|
WHY I’M NOT A BUDDHIST ANYMORE
I'm not a Buddhist anymore. I thought I should tell you that, so you don't hear it from the TV.
The last few years I meditated to 'calm the mind'. An especially hyped result is to 'live in the moment'. That's the point of all the sitting on the ground, the breathing in and out, the counting.
I started looking for all these things because of the nutsiness in Western civilization.
Define nutsy? Sure:
Sugar free, sodium free, oil free Raspberry Vinaigrettes—not just one, or two, or sixteen, but an entire aisle full of these products. This is more than nuts, it's mass insanity.
So I tried breathing in and out, counting.
But, I'm not a Buddhist anymore. I figure lots of people 'live in the moment' without any calmness whatsoever—the average three year-old, for example.

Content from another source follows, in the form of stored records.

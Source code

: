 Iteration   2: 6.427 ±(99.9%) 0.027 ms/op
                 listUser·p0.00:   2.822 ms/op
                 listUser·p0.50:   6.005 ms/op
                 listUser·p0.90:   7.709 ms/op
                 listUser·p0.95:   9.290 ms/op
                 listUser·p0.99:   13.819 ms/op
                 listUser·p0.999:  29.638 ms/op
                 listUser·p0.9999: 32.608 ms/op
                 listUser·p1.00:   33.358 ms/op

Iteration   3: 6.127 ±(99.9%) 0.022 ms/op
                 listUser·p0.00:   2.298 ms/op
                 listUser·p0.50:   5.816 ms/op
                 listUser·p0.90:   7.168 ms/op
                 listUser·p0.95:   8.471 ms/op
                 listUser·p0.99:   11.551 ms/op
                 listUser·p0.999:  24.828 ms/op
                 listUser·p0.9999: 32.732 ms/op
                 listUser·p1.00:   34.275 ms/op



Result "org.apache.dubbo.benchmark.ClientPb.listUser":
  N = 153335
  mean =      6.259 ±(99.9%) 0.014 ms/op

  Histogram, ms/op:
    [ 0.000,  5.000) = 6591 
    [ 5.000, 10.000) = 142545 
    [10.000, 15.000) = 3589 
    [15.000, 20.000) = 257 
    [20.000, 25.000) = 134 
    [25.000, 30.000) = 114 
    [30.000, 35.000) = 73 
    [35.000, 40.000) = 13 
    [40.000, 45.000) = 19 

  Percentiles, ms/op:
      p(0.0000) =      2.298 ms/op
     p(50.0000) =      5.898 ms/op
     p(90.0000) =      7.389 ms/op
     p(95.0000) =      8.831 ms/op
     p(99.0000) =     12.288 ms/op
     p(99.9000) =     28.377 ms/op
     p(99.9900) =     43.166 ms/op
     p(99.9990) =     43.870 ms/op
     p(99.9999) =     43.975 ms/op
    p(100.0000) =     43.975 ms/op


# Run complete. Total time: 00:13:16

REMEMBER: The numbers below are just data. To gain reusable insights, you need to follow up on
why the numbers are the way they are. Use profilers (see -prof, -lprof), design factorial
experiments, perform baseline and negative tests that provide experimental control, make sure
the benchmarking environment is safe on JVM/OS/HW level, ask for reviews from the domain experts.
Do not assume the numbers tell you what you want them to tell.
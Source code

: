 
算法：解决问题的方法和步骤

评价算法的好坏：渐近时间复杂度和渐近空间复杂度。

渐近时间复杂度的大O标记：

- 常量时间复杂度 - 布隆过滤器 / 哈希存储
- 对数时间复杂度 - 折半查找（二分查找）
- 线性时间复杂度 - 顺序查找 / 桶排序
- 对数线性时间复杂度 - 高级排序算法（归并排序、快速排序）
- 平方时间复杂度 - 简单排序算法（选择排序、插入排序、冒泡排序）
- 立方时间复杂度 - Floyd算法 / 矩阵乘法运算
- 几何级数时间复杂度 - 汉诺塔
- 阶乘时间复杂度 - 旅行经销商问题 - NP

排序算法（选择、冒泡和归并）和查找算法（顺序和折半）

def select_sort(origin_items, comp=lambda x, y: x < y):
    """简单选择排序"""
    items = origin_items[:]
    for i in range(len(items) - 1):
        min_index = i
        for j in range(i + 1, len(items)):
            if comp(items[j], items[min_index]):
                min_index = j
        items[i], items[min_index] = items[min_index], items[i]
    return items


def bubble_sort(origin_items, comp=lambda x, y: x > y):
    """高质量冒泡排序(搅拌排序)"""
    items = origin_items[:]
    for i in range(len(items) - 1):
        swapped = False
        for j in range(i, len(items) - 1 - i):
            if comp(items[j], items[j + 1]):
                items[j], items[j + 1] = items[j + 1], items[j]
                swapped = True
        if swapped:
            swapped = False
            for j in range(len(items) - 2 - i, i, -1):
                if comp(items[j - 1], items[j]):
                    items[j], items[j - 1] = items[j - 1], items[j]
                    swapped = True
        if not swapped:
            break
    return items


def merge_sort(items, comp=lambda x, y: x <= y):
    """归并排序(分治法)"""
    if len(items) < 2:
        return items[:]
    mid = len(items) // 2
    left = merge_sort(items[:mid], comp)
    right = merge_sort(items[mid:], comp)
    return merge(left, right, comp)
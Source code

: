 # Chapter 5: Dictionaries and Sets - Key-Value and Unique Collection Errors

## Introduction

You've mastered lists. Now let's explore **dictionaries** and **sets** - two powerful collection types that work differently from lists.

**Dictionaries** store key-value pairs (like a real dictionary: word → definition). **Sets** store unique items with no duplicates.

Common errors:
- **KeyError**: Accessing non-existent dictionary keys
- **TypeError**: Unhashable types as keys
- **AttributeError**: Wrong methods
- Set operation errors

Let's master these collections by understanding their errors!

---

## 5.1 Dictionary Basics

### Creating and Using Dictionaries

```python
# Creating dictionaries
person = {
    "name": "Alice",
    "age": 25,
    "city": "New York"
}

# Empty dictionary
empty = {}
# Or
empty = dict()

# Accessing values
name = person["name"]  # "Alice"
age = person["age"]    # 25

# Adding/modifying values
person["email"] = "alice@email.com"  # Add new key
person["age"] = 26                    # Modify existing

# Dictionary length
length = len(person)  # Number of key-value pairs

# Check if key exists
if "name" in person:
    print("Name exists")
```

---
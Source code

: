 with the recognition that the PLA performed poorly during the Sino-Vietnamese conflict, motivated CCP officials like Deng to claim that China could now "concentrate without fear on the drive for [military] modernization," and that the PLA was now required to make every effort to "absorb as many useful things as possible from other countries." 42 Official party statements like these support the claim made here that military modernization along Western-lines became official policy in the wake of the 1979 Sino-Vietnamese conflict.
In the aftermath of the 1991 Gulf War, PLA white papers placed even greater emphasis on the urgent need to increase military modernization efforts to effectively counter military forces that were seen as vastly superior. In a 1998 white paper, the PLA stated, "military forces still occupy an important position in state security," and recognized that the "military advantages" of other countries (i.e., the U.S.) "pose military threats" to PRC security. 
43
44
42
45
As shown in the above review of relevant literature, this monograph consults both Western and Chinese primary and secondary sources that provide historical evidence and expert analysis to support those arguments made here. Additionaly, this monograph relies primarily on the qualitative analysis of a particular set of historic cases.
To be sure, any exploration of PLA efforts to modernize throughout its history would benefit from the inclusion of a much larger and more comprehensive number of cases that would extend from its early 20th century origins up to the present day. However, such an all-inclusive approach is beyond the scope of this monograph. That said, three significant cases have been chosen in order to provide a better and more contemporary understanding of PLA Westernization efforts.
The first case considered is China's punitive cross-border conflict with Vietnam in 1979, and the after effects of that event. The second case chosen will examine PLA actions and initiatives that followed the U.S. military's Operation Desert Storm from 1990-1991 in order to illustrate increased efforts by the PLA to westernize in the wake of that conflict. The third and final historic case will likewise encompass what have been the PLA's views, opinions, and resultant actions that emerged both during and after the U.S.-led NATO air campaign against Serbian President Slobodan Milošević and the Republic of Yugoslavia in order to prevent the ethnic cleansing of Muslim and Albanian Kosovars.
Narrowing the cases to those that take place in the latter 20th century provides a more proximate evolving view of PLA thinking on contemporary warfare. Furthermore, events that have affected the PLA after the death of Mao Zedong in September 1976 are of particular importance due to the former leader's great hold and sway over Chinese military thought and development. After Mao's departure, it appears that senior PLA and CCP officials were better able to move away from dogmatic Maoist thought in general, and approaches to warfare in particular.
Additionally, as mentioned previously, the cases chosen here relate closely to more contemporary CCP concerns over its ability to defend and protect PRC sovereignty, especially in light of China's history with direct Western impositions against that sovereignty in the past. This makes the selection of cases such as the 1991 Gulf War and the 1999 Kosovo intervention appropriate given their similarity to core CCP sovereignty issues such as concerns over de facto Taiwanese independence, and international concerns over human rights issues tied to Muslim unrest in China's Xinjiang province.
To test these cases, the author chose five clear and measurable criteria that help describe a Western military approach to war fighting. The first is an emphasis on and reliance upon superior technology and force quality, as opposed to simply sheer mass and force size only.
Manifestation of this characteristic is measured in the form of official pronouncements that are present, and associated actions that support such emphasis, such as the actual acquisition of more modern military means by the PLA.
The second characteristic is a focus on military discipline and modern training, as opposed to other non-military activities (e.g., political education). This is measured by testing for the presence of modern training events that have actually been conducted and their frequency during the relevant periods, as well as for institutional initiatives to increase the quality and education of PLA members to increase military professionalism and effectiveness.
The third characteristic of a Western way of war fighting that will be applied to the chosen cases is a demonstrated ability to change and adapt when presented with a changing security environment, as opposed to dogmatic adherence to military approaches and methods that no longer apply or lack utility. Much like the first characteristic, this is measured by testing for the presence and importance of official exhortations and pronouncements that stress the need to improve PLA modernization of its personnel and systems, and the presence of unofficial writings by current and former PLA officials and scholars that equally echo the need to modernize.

But let's pick on a much bigger victim, like Indonesia. Their language doesn't have a future or a past tense; so they live in an eternal present. That does not mean they're any good in a crisis. If you fall off a building by accident, just pray it's in Stolkholm and not in Jakarta, where instead of emergency calls and first aid, you'll get blank, frozen faces staring at you.
No past and no future leads to no options.
For the last weeks I've been in Bolivia. No one—I mean no one—relaxes into the moment as well as Bolivians.
Yesterday we were all in a train wreck (a million Bolivians, and a handful of Westerners). Guess who panicked?
Bolivian ladies crawling back into the upside down train, ass first, to retrieve dime store sandals.
So, thankfully, finally, irony does serve a purpose. Once you realize you're not dead, it lifts you high up above the wreckage to have a good laugh.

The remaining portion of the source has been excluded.